There is a trade-off here, though. The more we pack into the original spec,
the longer it is going to take to finish and the more behind native APIs we
will be by the time we ship. I am also confident that we will be able to
get this enabled as an extension after we ship MVP/1.0, as long as we have
an issue open about it and there are still customers who need it.

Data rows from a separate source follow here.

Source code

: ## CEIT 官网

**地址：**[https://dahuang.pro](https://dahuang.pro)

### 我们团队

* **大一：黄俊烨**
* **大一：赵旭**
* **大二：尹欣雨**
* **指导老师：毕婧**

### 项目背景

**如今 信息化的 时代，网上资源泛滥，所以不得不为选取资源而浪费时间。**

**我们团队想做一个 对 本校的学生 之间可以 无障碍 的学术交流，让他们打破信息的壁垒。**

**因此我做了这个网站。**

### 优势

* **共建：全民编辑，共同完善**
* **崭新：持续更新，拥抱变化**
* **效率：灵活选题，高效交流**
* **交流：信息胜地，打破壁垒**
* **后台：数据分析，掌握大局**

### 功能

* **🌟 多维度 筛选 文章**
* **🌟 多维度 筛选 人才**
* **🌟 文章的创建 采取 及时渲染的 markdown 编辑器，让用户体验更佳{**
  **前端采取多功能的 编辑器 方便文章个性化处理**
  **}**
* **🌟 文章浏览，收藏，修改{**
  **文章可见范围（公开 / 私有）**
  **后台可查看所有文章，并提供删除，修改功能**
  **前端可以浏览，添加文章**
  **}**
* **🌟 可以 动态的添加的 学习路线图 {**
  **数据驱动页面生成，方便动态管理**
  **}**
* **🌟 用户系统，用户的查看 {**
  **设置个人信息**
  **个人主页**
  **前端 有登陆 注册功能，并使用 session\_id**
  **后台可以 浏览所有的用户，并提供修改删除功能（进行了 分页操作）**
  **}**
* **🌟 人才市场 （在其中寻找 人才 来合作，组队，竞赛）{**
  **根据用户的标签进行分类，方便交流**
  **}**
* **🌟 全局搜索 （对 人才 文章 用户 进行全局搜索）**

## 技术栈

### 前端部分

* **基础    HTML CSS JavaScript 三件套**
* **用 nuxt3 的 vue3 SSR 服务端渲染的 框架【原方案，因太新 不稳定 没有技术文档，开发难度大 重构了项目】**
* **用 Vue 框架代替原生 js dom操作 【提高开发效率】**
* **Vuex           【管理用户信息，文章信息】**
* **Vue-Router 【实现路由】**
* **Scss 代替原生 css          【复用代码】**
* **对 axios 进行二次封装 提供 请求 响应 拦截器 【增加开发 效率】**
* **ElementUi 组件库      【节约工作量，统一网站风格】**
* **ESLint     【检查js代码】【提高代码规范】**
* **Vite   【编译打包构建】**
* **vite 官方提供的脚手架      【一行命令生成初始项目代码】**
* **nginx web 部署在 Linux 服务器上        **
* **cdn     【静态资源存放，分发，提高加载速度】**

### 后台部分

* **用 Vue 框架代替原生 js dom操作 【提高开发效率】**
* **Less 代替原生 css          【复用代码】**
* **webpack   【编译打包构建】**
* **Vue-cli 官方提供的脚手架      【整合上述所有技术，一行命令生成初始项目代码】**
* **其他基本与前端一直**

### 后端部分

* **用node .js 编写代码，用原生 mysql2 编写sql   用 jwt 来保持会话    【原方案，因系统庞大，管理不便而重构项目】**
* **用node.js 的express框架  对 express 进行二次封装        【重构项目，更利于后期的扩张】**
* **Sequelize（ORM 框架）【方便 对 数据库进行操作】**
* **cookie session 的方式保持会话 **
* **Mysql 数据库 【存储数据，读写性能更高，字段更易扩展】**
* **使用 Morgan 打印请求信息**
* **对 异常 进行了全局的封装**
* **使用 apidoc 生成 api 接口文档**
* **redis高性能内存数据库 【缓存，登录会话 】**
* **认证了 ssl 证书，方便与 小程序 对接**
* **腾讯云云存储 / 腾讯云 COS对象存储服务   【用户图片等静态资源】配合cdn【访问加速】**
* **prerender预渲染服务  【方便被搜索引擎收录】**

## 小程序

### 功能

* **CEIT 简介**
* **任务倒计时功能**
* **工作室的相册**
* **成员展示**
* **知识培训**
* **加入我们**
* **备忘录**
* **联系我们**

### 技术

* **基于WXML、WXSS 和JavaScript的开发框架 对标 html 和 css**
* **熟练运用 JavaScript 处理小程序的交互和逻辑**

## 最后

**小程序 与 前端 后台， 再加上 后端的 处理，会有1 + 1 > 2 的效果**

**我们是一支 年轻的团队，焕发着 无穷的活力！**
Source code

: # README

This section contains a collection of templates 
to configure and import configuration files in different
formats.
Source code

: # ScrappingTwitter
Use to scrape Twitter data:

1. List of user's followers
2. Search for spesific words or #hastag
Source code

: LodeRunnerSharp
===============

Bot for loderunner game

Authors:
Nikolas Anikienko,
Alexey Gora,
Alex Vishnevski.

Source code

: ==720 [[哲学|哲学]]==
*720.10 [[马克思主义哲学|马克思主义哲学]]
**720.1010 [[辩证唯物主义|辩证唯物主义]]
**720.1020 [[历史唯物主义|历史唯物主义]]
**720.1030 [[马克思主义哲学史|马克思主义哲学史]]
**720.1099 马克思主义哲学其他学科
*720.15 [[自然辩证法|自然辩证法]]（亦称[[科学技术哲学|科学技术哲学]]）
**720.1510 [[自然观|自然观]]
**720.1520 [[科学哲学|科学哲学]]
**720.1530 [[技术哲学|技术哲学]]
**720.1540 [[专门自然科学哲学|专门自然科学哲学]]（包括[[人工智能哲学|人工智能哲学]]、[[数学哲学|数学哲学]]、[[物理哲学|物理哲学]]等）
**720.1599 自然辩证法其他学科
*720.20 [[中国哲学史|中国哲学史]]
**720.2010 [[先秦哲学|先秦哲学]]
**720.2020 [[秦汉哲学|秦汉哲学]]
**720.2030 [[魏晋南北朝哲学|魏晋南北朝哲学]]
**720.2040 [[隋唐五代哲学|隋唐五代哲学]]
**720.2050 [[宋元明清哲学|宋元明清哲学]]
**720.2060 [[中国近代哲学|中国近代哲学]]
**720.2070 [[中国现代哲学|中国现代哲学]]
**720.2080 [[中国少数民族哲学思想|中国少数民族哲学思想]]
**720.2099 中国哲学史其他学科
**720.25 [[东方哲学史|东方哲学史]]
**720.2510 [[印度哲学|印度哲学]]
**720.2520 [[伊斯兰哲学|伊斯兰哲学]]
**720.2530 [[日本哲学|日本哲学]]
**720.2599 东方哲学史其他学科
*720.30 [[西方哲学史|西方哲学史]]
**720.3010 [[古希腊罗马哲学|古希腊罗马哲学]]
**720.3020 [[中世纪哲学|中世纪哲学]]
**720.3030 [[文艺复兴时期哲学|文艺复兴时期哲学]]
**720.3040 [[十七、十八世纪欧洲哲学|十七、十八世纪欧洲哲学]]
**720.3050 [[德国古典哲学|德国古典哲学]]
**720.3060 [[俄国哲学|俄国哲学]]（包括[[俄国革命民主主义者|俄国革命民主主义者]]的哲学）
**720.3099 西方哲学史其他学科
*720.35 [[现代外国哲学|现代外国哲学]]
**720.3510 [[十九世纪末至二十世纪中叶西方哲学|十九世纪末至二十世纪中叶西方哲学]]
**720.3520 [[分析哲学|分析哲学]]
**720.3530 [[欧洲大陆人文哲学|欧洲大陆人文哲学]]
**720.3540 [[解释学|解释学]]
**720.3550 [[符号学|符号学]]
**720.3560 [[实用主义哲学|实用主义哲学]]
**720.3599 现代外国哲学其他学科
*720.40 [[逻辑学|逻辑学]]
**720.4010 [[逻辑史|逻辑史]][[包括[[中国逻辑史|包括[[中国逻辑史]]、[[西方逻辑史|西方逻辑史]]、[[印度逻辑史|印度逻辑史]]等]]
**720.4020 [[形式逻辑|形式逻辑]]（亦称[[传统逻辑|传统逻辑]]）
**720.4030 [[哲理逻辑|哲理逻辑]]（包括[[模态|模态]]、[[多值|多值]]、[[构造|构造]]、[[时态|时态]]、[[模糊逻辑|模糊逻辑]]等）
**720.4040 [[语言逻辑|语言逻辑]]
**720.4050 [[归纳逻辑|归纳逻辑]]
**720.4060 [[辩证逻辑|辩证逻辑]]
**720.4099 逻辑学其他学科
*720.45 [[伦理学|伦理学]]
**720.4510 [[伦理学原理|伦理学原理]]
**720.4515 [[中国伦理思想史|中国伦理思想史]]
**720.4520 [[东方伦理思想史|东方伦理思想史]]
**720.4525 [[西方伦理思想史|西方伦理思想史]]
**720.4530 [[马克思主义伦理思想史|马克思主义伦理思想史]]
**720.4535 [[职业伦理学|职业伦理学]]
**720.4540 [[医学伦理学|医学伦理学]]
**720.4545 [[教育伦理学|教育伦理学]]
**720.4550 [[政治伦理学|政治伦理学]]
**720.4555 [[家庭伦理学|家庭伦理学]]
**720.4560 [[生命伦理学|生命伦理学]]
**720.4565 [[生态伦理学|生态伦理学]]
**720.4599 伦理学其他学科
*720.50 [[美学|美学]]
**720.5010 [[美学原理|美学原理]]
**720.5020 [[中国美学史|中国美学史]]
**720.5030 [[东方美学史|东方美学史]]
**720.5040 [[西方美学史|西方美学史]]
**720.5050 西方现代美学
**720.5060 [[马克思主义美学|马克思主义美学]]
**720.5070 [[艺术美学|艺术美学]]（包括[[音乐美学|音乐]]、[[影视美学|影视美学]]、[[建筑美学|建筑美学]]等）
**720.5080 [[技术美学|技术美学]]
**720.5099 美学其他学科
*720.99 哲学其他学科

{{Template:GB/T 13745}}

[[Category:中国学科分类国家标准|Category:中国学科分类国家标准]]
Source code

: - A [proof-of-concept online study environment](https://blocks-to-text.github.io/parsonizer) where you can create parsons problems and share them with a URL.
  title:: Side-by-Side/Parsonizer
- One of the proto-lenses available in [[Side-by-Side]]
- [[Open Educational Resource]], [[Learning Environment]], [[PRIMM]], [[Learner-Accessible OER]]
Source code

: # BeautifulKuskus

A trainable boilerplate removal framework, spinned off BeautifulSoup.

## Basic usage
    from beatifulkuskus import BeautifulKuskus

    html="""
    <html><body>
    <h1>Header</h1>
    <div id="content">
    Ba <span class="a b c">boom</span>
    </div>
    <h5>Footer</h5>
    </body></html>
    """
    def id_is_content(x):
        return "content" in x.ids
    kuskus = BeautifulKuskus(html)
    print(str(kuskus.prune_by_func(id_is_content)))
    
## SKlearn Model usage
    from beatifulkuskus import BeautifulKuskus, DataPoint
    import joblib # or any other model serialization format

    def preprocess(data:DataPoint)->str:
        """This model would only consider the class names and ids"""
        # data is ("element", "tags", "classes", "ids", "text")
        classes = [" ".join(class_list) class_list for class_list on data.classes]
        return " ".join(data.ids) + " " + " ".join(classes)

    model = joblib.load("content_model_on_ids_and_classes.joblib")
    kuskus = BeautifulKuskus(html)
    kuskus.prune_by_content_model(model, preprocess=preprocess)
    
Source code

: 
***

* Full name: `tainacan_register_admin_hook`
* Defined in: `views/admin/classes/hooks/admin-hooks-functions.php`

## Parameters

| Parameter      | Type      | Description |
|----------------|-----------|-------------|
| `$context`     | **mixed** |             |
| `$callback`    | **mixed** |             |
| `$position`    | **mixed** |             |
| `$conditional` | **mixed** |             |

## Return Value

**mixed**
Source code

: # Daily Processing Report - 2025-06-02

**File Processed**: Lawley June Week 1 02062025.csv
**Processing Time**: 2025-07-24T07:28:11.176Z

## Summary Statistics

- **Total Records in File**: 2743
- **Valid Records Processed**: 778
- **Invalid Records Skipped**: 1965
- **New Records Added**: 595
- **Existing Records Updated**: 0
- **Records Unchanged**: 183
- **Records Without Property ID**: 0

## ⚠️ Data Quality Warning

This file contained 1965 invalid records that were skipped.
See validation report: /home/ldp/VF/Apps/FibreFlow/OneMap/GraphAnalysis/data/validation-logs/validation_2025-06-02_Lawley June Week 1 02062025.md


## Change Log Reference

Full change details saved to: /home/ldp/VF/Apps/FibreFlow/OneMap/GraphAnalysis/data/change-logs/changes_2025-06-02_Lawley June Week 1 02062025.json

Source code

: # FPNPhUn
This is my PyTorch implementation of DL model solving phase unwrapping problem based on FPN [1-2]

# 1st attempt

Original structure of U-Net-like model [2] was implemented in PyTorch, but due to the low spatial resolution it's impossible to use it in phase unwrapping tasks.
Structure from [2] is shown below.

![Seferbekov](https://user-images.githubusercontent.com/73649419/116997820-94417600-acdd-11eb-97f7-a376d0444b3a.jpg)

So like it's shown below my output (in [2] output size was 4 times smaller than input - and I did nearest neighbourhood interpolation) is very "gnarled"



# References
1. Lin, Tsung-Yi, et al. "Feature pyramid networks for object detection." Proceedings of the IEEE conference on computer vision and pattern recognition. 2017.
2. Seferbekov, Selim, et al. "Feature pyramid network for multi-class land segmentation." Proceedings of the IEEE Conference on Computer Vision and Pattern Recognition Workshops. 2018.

On Tue, Aug 6, 2019 at 10:14 AM Dzmitry Malyshau <dmalyshau@mozilla.com>
wrote:

> Hi Kevin,
>
> Thanks for correcting me on the clip distance! Apparently, it's not as
> much that clip-distance is outdated, as it's my knowledge about it:)
>
> The supporting links you have provided are good material for a future
> investigation issue.
>
> Regards,
>
> Dzmitry
>
>
> On 8/6/19 12:48 PM, Kevin Rogovin wrote:
>
> Hi,
>
>  Thank you for the fast response. I will file issues separately, but I
> will share my thoughts on the reply.
>
> Firstly, Vulkan does support HW-clip planes,
> indeed VkPhysicalDeviceFeatures has fields for both clipping and culling
> (shaderClipDistance and shaderCullDistance) along with how many from the
> fields maxClipDistances and maxCulldistances from VkPhysicalDeviceLimits.
> In addition, Metal also support clip-distance in its shading language, see
> 5.2.3.3 Vertex Function Output Attributes of the Metal 2.2 shading spec,
> https://developer.apple.com/metal/Metal-Shading-Language-Specification.pdf.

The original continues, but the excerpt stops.